Where is the line between hope and hopeless? It's blurred. The moment of profound change is clear only in retrospect, if then. After twenty-four hours? Forty-eight? Three months? Our job is not just about administering medicine; it's also about managing expectations and treating the patient and the family, enabling them to accept the end. Some parts of the world make it simpler, empowering someone at a hospital to say, “It's over.” But that's not the way we do it here, at least right now. We do it case by case, doctor by doctor. And not all doctors are Dr. Martin.

When families can't let go, technology can prolong the demise of a loved one at staggering emotional and financial costs. We possess the scientific ability to keep someone alive. But the cost of maintaining a person in that state indefinitely is in the millions, to say nothing of the emotional costs. Sometimes families choose to do so for reasons of denial, or religious beliefs, or misunderstanding, or simply because they feel they have no right to “kill” someone who is alive, even if only artificially. And there isn't a lot we can do to stop it. That's why Dr. Martin is so impressive. He doesn't take away the family's prerogatives, nor does he fuel false hopes. He presents reality in a way that enables them to let go.

Dr. Martin then lays out the process for Mrs. Werdna. “Everything will happen at your pace and timing. Now that we know he's not going to wake up, we can disconnect some of the machines to create a more peaceful place, a little less beeping and buzzing. We can leave the room and you can visit with him by yourself, at peace. Some families prefer a day or two….” It's clear that Mrs. Werdna is beginning to grasp the reality of her situation and accept the outcome. Nodding slowly, she says, “Doctor, you said he's not going to wake up. I trust you. We don't need any more time. I don't want to drag it out. I just want him to be comfortable.” She turns to the neighbors. They all nod in agreement. She asks for a few moments alone with her husband, then says she'd like a chaplain to come in for a prayer. Then she thanks us again. We step into the hall. I notice that the resident, Dr. Young, is teary. She turns to me. “That was the most incredible family meeting I've ever seen. How do you guys know how to do that?” I shake my head. The fact is, I learned most of what I know in the last three days from watching Dr. Martin.

Our next step is to remove the life-support machinery. We have the staff shut down most of the scientific “noise”—the alarms and monitors—around Mr. Werdna and take the breathing tube out so he'll look more familiar to his wife. The only equipment we leave is an EKG, because it will tell us when his heart stops beating. The staff also remakes the bed with a fresh blanket and pillows. The formality and the lack of medical clutter often help families say goodbye with dignity.

Mr. Werdna's heart stops beating about fifteen minutes after care is formally withdrawn. The ICU nurse is the first to know it via the monitor at her station. She alerts me and the resident and asks me to pronounce him. Technically, Mr.
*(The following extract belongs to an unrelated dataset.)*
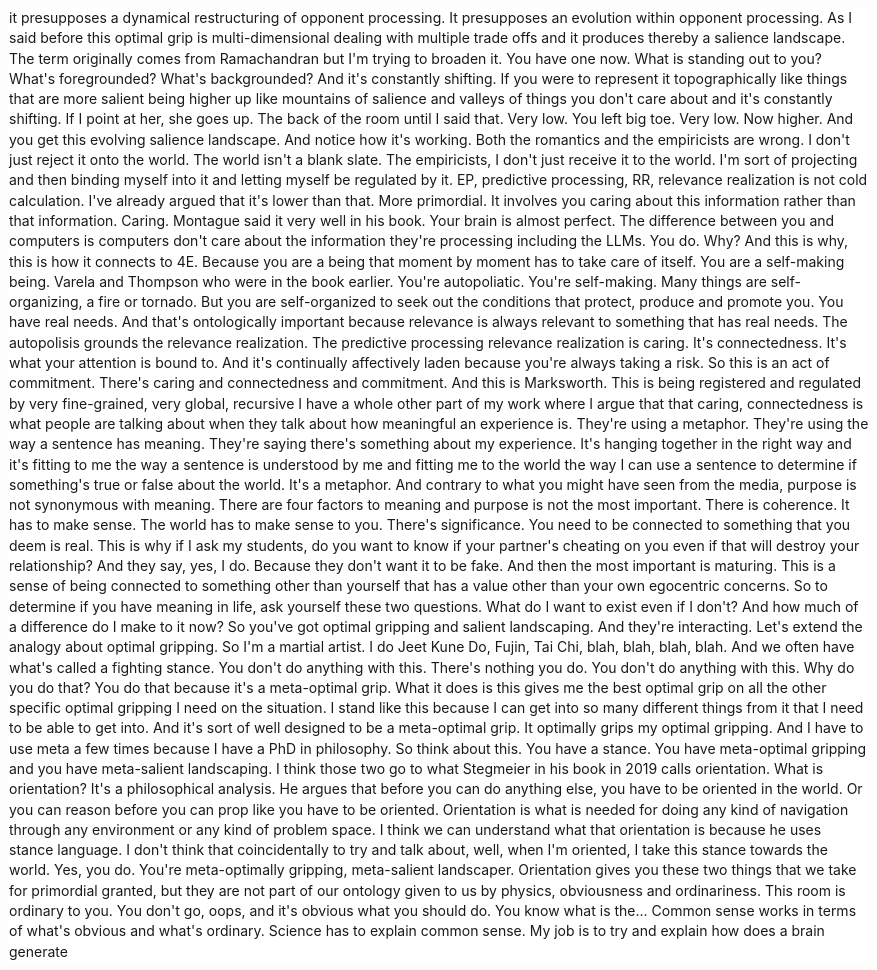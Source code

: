 it presupposes a dynamical restructuring of opponent processing. It presupposes an evolution within opponent processing. As I said before this optimal grip is multi-dimensional dealing with multiple trade offs and it produces thereby a salience landscape. The term originally comes from Ramachandran but I'm trying to broaden it. You have one now. What is standing out to you? What's foregrounded? What's backgrounded? And it's constantly shifting. If you were to represent it topographically like things that are more salient being higher up like mountains of salience and valleys of things you don't care about and it's constantly shifting. If I point at her, she goes up. The back of the room until I said that. Very low. You left big toe. Very low. Now higher. And you get this evolving salience landscape. And notice how it's working. Both the romantics and the empiricists are wrong. I don't just reject it onto the world. The world isn't a blank slate. The empiricists, I don't just receive it to the world. I'm sort of projecting and then binding myself into it and letting myself be regulated by it. EP, predictive processing, RR, relevance realization is not cold calculation. I've already argued that it's lower than that. More primordial. It involves you caring about this information rather than that information. Caring. Montague said it very well in his book. Your brain is almost perfect. The difference between you and computers is computers don't care about the information they're processing including the LLMs. You do. Why? And this is why, this is how it connects to 4E. Because you are a being that moment by moment has to take care of itself. You are a self-making being. Varela and Thompson who were in the book earlier. You're autopoliatic. You're self-making. Many things are self-organizing, a fire or tornado. But you are self-organized to seek out the conditions that protect, produce and promote you. You have real needs. And that's ontologically important because relevance is always relevant to something that has real needs. The autopolisis grounds the relevance realization. The predictive processing relevance realization is caring. It's connectedness. It's what your attention is bound to. And it's continually affectively laden because you're always taking a risk. So this is an act of commitment. There's caring and connectedness and commitment. And this is Marksworth. This is being registered and regulated by very fine-grained, very global, recursive I have a whole other part of my work where I argue that that caring, connectedness is what people are talking about when they talk about how meaningful an experience is. They're using a metaphor. They're using the way a sentence has meaning. They're saying there's something about my experience. It's hanging together in the right way and it's fitting to me the way a sentence is understood by me and fitting me to the world the way I can use a sentence to determine if something's true or false about the world. It's a metaphor. And contrary to what you might have seen from the media, purpose is not synonymous with meaning. There are four factors to meaning and purpose is not the most important. There is coherence. It has to make sense. The world has to make sense to you. There's significance. You need to be connected to something that you deem is real. This is why if I ask my students, do you want to know if your partner's cheating on you even if that will destroy your relationship? And they say, yes, I do. Because they don't want it to be fake. And then the most important is maturing. This is a sense of being connected to something other than yourself that has a value other than your own egocentric concerns. So to determine if you have meaning in life, ask yourself these two questions. What do I want to exist even if I don't? And how much of a difference do I make to it now? So you've got optimal gripping and salient landscaping. And they're interacting. Let's extend the analogy about optimal gripping. So I'm a martial artist. I do Jeet Kune Do, Fujin, Tai Chi, blah, blah, blah, blah. And we often have what's called a fighting stance. You don't do anything with this. There's nothing you do. You don't do anything with this. Why do you do that? You do that because it's a meta-optimal grip. What it does is this gives me the best optimal grip on all the other specific optimal gripping I need on the situation. I stand like this because I can get into so many different things from it that I need to be able to get into. And it's sort of well designed to be a meta-optimal grip. It optimally grips my optimal gripping. And I have to use meta a few times because I have a PhD in philosophy. So think about this. You have a stance. You have meta-optimal gripping and you have meta-salient landscaping. I think those two go to what Stegmeier in his book in 2019 calls orientation. What is orientation? It's a philosophical analysis. He argues that before you can do anything else, you have to be oriented in the world. Or you can reason before you can prop like you have to be oriented. Orientation is what is needed for doing any kind of navigation through any environment or any kind of problem space. I think we can understand what that orientation is because he uses stance language. I don't think that coincidentally to try and talk about, well, when I'm oriented, I take this stance towards the world. Yes, you do. You're meta-optimally gripping, meta-salient landscaper. Orientation gives you these two things that we take for primordial granted, but they are not part of our ontology given to us by physics, obviousness and ordinariness. This room is ordinary to you. You don't go, oops, and it's obvious what you should do. You know what is the... Common sense works in terms of what's obvious and what's ordinary. Science has to explain common sense. My job is to try and explain how does a brain generate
Werdna isn't dead until I have listened to his heart for a minute to ensure that there are no extra beats, watched him not breathe, and then written a confirming note in the chart. To me, these steps seem nonsensical, especially now, when the patient is unquestionably dead. I'm supposed to put a stethoscope on his chest as if I were listening for something that obviously isn't there, which is cruel, since the families will reflexively hope for the impossible. A family member might ask with a tone of confusion and irrational hope, “What do you hear? What are you listening for?” I see Mrs. Werdna sitting right there, next to the bed, and I decide to sidestep the macabre ritual. I don't touch the body or examine it. Instead, I look at the monitor at the station, see the flat line, then look at the EKG strip to confirm that it too is flat. The resident is watching when I pronounce Mr. Werdna officially dead: “He has passed. Time of death, 2:17 p.m.” Sometimes, following a protocol is not the right thing to do. Dead is dead. Worry about the living, the family. To me, this was the better way to do it.

—

One case. One doctor. One career moment. But these moments are something you have to keep in perspective. They're rare. You can't let the big moments overshadow everyday doctor work, or you'll compromise your ability to deal with the average crisis. The CICU is full of serious cases, but we're supposed to treat them all with the same gravity. The reality is, you have only so much emotional capacity. If a daughter says, “My father is light-headed,” you may think, “He'll be fine; it's probably nothing.” But it's not fine or nothing to her or her father. You have to resist your own reflexes. It's our job to separate these special moments from the everyday, but it's counterintuitive.

You can't walk out of a powerful end-of-life encounter and into the CICU to a patient who is sick, but not at death's door, and treat her in an offhand or casual way: This is what I tell myself as I walk in to see a sixty-two-year-old woman with heart failure due to valvular disease. What she has is not immediately life-threatening, but she's scared. We can medicate her and she'll be okay. But she doesn't know that. She thinks she could die. I talk. I explain. I listen. I read her signals. Am I getting through the way Dr. Martin did or even the way I did with Mrs. Werdna?

Throughout the next two weeks, I consciously invoke my mantra “Move on to the next patient. Focus. Move on to the next. Focus….” I want to treat all of these cases as important, not just the out-of-the-ordinary ones. But there's the community hospital challenge of case mix. Plenty of people in the Bayview CICU (despite its name—cardiac
intensive care
unit) just aren't that sick. You can move patients out of the unit once they're ready for a regular medical floor, but you can't control the inflow, the ones the ER doctors put there “just in case.” Hence the occasional Fellow's crack, “Just saw a guy in the unit who's in better shape than I am.” During the last week of the rotation, I see seven to ten patients a day, all told about forty-five patients. Two get stents. Two have open-heart procedures. Six are transferred to floors where they belong. Two die in the unit. Some are still there when I leave. I'm being a cardiologist—the day-to-day routine of practicing.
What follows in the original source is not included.